Bárbara Wong («Público», 25.08.2024)
“Pedro decidiu regressar ao ensino superior depois de três anos de interregno. Viu todas as opções e decidiu que o melhor seria voltar a fazer o exame nacional de Português, essencial para o ingresso no curso que queria. Falou com professores seus amigos, amigos dos seus professores e todos o aconselharam a... Ser mediano. A mãe contava-me a história do exame de Português do Pedro e eu ia abrindo a boca de espanto.
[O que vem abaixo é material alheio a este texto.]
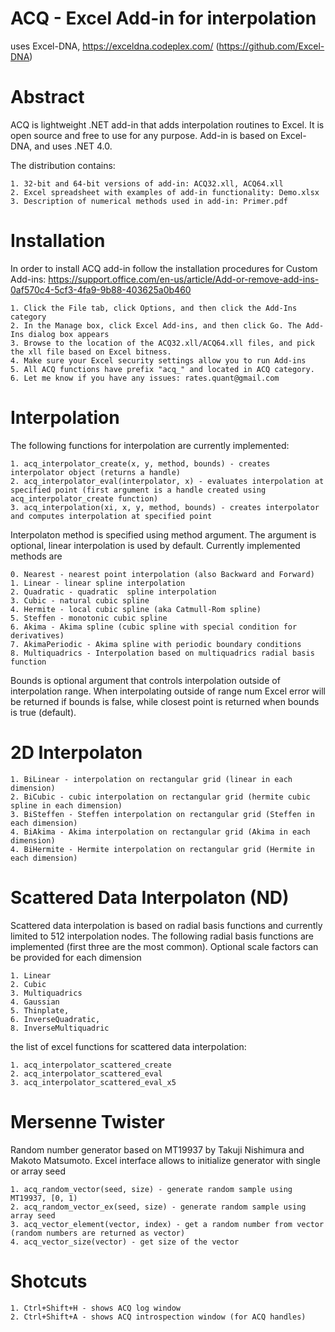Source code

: # ACQ - Excel Add-in for interpolation
uses Excel-DNA, https://exceldna.codeplex.com/ (https://github.com/Excel-DNA)

# Abstract 
ACQ is lightweight .NET add-in that adds interpolation routines to Excel. It is open source and free to use for any purpose. Add-in is based on Excel-DNA, and uses .NET 4.0. 

The distribution contains: 

	1. 32-bit and 64-bit versions of add-in: ACQ32.xll, ACQ64.xll
	2. Excel spreadsheet with examples of add-in functionality: Demo.xlsx
	3. Description of numerical methods used in add-in: Primer.pdf 
	

# Installation
In order to install ACQ add-in follow the installation procedures for Custom Add-ins:
https://support.office.com/en-us/article/Add-or-remove-add-ins-0af570c4-5cf3-4fa9-9b88-403625a0b460

	1. Click the File tab, click Options, and then click the Add-Ins category 
	2. In the Manage box, click Excel Add-ins, and then click Go. The Add-Ins dialog box appears
	3. Browse to the location of the ACQ32.xll/ACQ64.xll files, and pick the xll file based on Excel bitness.
	4. Make sure your Excel security settings allow you to run Add-ins 
	5. All ACQ functions have prefix "acq_" and located in ACQ category.
	6. Let me know if you have any issues: rates.quant@gmail.com
    
# Interpolation
The following functions for interpolation are currently implemented:

	1. acq_interpolator_create(x, y, method, bounds) - creates interpolator object (returns a handle)
	2. acq_interpolator_eval(interpolator, x) - evaluates interpolation at specified point (first argument is a handle created using acq_interpolator_create function)
	3. acq_interpolation(xi, x, y, method, bounds) - creates interpolator and computes interpolation at specified point
	
Interpolaton method is specified using method argument. The argument is optional, linear interpolation is used by default. Currently implemented methods are

	0. Nearest - nearest point interpolation (also Backward and Forward)
	1. Linear - linear spline interpolation
	2. Quadratic - quadratic  spline interpolation	
	3. Cubic - natural cubic spline
	4. Hermite - local cubic spline (aka Catmull-Rom spline)
	5. Steffen - monotonic cubic spline
	6. Akima - Akima spline (cubic spline with special condition for derivatives)
	7. AkimaPeriodic - Akima spline with periodic boundary conditions
	8. Multiquadrics - Interpolation based on multiquadrics radial basis function 

Bounds is optional argument that controls interpolation outside of interpolation range. When interpolating outside of range num Excel error will be returned if bounds is false, while closest point is returned when bounds is true (default).  

# 2D Interpolaton
	1. BiLinear - interpolation on rectangular grid (linear in each dimension)
	2. BiCubic - cubic interpolation on rectangular grid (hermite cubic spline in each dimension)
	3. BiSteffen - Steffen interpolation on rectangular grid (Steffen in each dimension)
	4. BiAkima - Akima interpolation on rectangular grid (Akima in each dimension)
	4. BiHermite - Hermite interpolation on rectangular grid (Hermite in each dimension)
	
	
# Scattered Data Interpolaton (ND)
Scattered data interpolation is based on radial basis functions and currently limited to 512 interpolation nodes. The following radial basis functions are implemented (first three are the most common). Optional scale factors can be provided for each dimension

	1. Linear
	2. Cubic
	3. Multiquadrics
	4. Gaussian
	5. Thinplate,
	6. InverseQuadratic,
	8. InverseMultiquadric

the list of excel functions for scattered data interpolation:

	1. acq_interpolator_scattered_create
	2. acq_interpolator_scattered_eval
	3. acq_interpolator_scattered_eval_x5

# Mersenne Twister
Random number generator based on MT19937 by Takuji Nishimura and Makoto Matsumoto. 
Excel interface allows to initialize generator with single or array seed

	1. acq_random_vector(seed, size) - generate random sample using MT19937, [0, 1) 
	2. acq_random_vector_ex(seed, size) - generate random sample using array seed
	3. acq_vector_element(vector, index) - get a random number from vector (random numbers are returned as vector)
	4. acq_vector_size(vector) - get size of the vector 
	
	
# Shotcuts
	1. Ctrl+Shift+H - shows ACQ log window
	2. Ctrl+Shift+A - shows ACQ introspection window (for ACQ handles)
Professor atrás de professor a aconselhar o rapaz a não dar respostas fora da caixa, mesmo que conseguisse justificar bem o seu argumento. "Não inventes", é o resumo. Não ser crítico nem criativo porque, pasme-se, diziam os mesmos professores, não é isso que ensinamos aos alunos. Eles só sabem a matéria, não sabem ir além dela. "Não lêem, não vão ao cinema, a uma peça de teatro, não têm pensamento crítico porque não é isso que lhes ensinamos na escola", disse uma professora amiga, responsável pelos exames no seu agrupamento de escolas, acrescentando, que um professor corrector quando vê algo fora da norma, fora dos critérios, fica com dúvidas e corta. "Está formatado", disse.
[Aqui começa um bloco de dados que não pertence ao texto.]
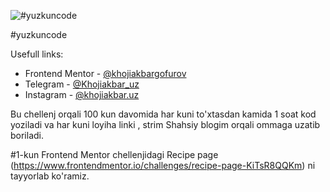 ![#yuzkuncode](https://blog.hyperiondev.com/wp-content/uploads/2018/11/Blog-100DaysOfCode.jpg)

#yuzkuncode

Usefull links:
  
- Frontend Mentor - [@khojiakbargofurov](https://www.frontendmentor.io/profile/khojiakbargofurov)
- Telegram - [@Khojiakbar_uz](https://t.me/khojiakbar_uz)
- Instagram - [@khojiakbar.uz](https://www.instagram.com/khojiakbar.uz)

Bu chellenj orqali 100  kun davomida har kuni to'xtasdan kamida 1 soat kod yoziladi va har kuni loyiha linki , strim Shahsiy blogim orqali ommaga uzatib boriladi. 

#1-kun 
Frontend Mentor chellenjidagi Recipe page (https://www.frontendmentor.io/challenges/recipe-page-KiTsR8QQKm) ni tayyorlab ko'ramiz.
O rapaz de 21 anos fez o seu exame, viu os critérios de correcção, confirmou que teria a nota máxima na gramática, mas que se "espalhara ao comprido" na interpretação. Ele tinha escrito coisas que não estavam contempladas, teria, no máximo 16 valores (de 0 e 20), talvez fosse suficiente para entrar. Fustigou-se: "Mas por que é que não me cingi ao básico? Eu sabia escrever o óbvio..." Andou angustiado até saber a nota: 19, o mesmo resultado que tivera três anos antes, quando decidira dar outro rumo à sua vida. Aparentemente, apanhou um corrector que não estava formatado. Gosto de imaginar que esse professor se sentiu bem, recompensado ao ler aquele exame, que pensou que vale a pena ensinar, que foi feliz!”
É a partir deste testemunho que Bárbara Wong defende a necessidade de nas escolas portuguesas se ensinar o pensamento crítico. Ainda que eu prefira dizer que nas escolas portuguesas os alunos deverão ser estimulados a desenvolver o seu pensamento crítico, concordo, e aplaudo o apelo com que Bárbara Wong nos confronta. As razões porque ela o faz são razões que a todos nós dizem respeito.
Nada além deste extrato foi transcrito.